The attention of the international community towards the attack eventually also became one of the reasons for the objections from a number of countries such as the US, Britain, Australia and the Soviet Union to the Dutch’s Military Aggression I. With the support of these countries, the United Nations issued a resolution calling for a ceasefire to be implemented on August 4, 1947. Indonesia and the Dutch finally agreed to end the war on January 17, 1948, which was marked by the signing of the Renville Agreement [17].
Analysis of the use of coercive power by means of air power in attacks against the Dutch forces in Ambarawa, Salatiga and Semarang shows that the denial strategy carried out in the air strike was quite successful and achieved its objectives well. The air attack on the Dutch military forces in Semarang, Salatiga and Ambarawa carried out by the cadets on 29 July 1947 was not a major attack. The short air strike with three ex-Japanese aircraft did not physically cause any significant damage. However, what the three aircraft did had a very significant impact on the struggle of the Indonesian people.
The air attack was believed to have further boosted the morale of the Indonesian fighters against the Dutch and at the same time showed the Dutch that the Indonesian military was strong enough to fight back. How could it not be, within the limitations of the Indonesian Air Force which was only a year old, the aircraft which was still under construction and the flying school in such a limited condition were able to carry out an attack mission that greatly surprised the Dutch.

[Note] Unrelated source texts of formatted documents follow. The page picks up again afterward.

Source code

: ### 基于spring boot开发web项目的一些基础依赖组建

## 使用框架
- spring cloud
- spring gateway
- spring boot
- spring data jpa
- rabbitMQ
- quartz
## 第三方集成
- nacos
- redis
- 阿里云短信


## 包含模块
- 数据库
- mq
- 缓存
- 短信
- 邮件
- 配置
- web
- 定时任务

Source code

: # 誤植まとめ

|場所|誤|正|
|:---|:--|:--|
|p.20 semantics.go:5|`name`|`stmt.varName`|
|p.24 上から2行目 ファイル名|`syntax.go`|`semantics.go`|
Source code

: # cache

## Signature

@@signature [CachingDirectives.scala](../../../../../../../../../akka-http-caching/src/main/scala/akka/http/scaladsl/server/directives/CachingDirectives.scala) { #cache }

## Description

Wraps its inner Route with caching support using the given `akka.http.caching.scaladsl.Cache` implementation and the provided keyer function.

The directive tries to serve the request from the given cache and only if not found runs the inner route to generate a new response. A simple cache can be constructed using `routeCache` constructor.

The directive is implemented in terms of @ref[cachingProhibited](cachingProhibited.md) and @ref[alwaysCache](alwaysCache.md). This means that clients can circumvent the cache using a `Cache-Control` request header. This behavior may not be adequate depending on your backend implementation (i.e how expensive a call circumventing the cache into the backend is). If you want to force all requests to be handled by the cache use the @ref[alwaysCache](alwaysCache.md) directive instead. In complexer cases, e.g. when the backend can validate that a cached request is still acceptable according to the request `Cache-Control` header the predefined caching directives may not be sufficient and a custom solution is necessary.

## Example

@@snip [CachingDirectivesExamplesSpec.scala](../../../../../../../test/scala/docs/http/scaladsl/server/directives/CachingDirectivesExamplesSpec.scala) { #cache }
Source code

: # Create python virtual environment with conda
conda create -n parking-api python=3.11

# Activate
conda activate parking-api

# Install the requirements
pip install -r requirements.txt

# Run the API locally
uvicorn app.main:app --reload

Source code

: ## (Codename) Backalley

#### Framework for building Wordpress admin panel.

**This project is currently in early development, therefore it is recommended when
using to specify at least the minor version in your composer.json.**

Since the attack the Dutch began to turn off the lights at night throughout Central Java [18].
Another important impact of the air attacks was the strengthening of Indonesian international diplomacy in the struggle for recognition of sovereignty after the proclamation of independence on 17 August 1945. The UN resolution ordering a ceasefire had forced the Dutch to stop the war and sit at the negotiating table with Indonesia. This situation was politically favorable to Indonesia because it means that Indonesia had been explicitly recognized as a sovereign country which had an equal position with the Dutch. Although the results of the Renville agreement did not satisfy both parties and were soon violated again unilaterally by the Dutch, the agreement became one of the important milestones in the war to defend Indonesia's independence.